→ Work instruction
Please work out how many lines in the data below hold the word "records", and state only the number.

→ Information
☆ ☆ ☆ ☆ ☆

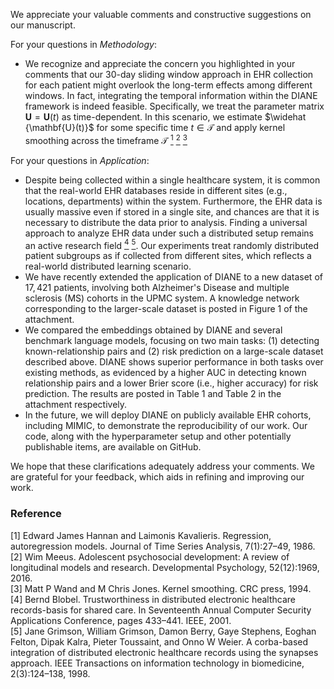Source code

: We appreciate your valuable comments and constructive suggestions on our manuscript.

For your questions in *Methodology*:

- We recognize and appreciate the concern you highlighted in your comments that our 30-day sliding window approach in EHR collection for each patient might overlook the long-term effects among different windows. In fact, integrating the temporal information within the DIANE framework is indeed feasible. Specifically, we treat the parameter matrix $\mathbf{U} = \mathbf{U} (t)$ as time-dependent. In this scenario, we estimate $\widehat {\mathbf{U}(t)}$ for some specific time $t \in \mathcal{T}$ and apply kernel smoothing across the timeframe $\mathcal{T}$ [<sup>1</sup>](#refer-anchor-1) [<sup>2</sup>](#refer-anchor-2) [<sup>3</sup>](#refer-anchor-3)

For your questions in *Application*:

- Despite being collected within a single healthcare system, it is common that the real-world EHR databases reside in different sites (e.g., locations, departments) within the system. Furthermore, the EHR data is usually massive even if stored in a single site, and chances are that it is necessary to distribute the data prior to analysis. Finding a universal approach to analyze EHR data under such a distributed setup remains an active research field [<sup>4</sup>](#refer-anchor-4) [<sup>5</sup>](#refer-anchor-5). Our experiments treat randomly distributed patient subgroups as if collected from different sites, which reflects a real-world distributed learning scenario.
- We have recently extended the application of DIANE to a new dataset of $17,421$ patients, involving both Alzheimer's Disease and multiple sclerosis (MS) cohorts in the UPMC system. A knowledge network corresponding to the larger-scale dataset is posted in Figure 1 of the attachment.
- We compared the embeddings obtained by DIANE and several benchmark language models, focusing on two main tasks: (1) detecting known-relationship pairs and (2) risk prediction on a large-scale dataset described above. DIANE shows superior performance in both tasks over existing methods, as evidenced by a higher AUC in detecting known relationship pairs and a lower Brier score (i.e., higher accuracy) for risk prediction. The results are posted in Table 1 and Table 2 in the attachment respectively.
- In the future, we will deploy DIANE on publicly available EHR cohorts, including MIMIC, to demonstrate the reproducibility of our work. Our code, along with the hyperparameter setup and other potentially publishable items, are available on GitHub.

We hope that these clarifications adequately address your comments. We are grateful for your feedback, 
which aids in refining and improving our work.

### Reference

<div id="refer-anchor-1"></div>
[1] Edward James Hannan and Laimonis Kavalieris. Regression, autoregression models. Journal of Time Series Analysis, 7(1):27–49, 1986.
<div id="refer-anchor-2"></div>
[2] Wim Meeus. Adolescent psychosocial development: A review of longitudinal models and research. Developmental Psychology, 52(12):1969, 2016.
<div id="refer-anchor-3"></div>
[3] Matt P Wand and M Chris Jones. Kernel smoothing. CRC press, 1994.
<div id="refer-anchor-4"></div>
[4] Bernd Blobel. Trustworthiness in distributed electronic healthcare records-basis for shared care. In
Seventeenth Annual Computer Security Applications Conference, pages 433–441. IEEE, 2001.
<div id="refer-anchor-5"></div>
[5] Jane Grimson, William Grimson, Damon Berry, Gaye Stephens, Eoghan Felton, Dipak Kalra, Pieter
Toussaint, and Onno W Weier. A corba-based integration of distributed electronic healthcare records
using the synapses approach. IEEE Transactions on information technology in biomedicine, 2(3):124–138,
1998.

☆ ☆ ☆ ☆ ☆

→ Task output
2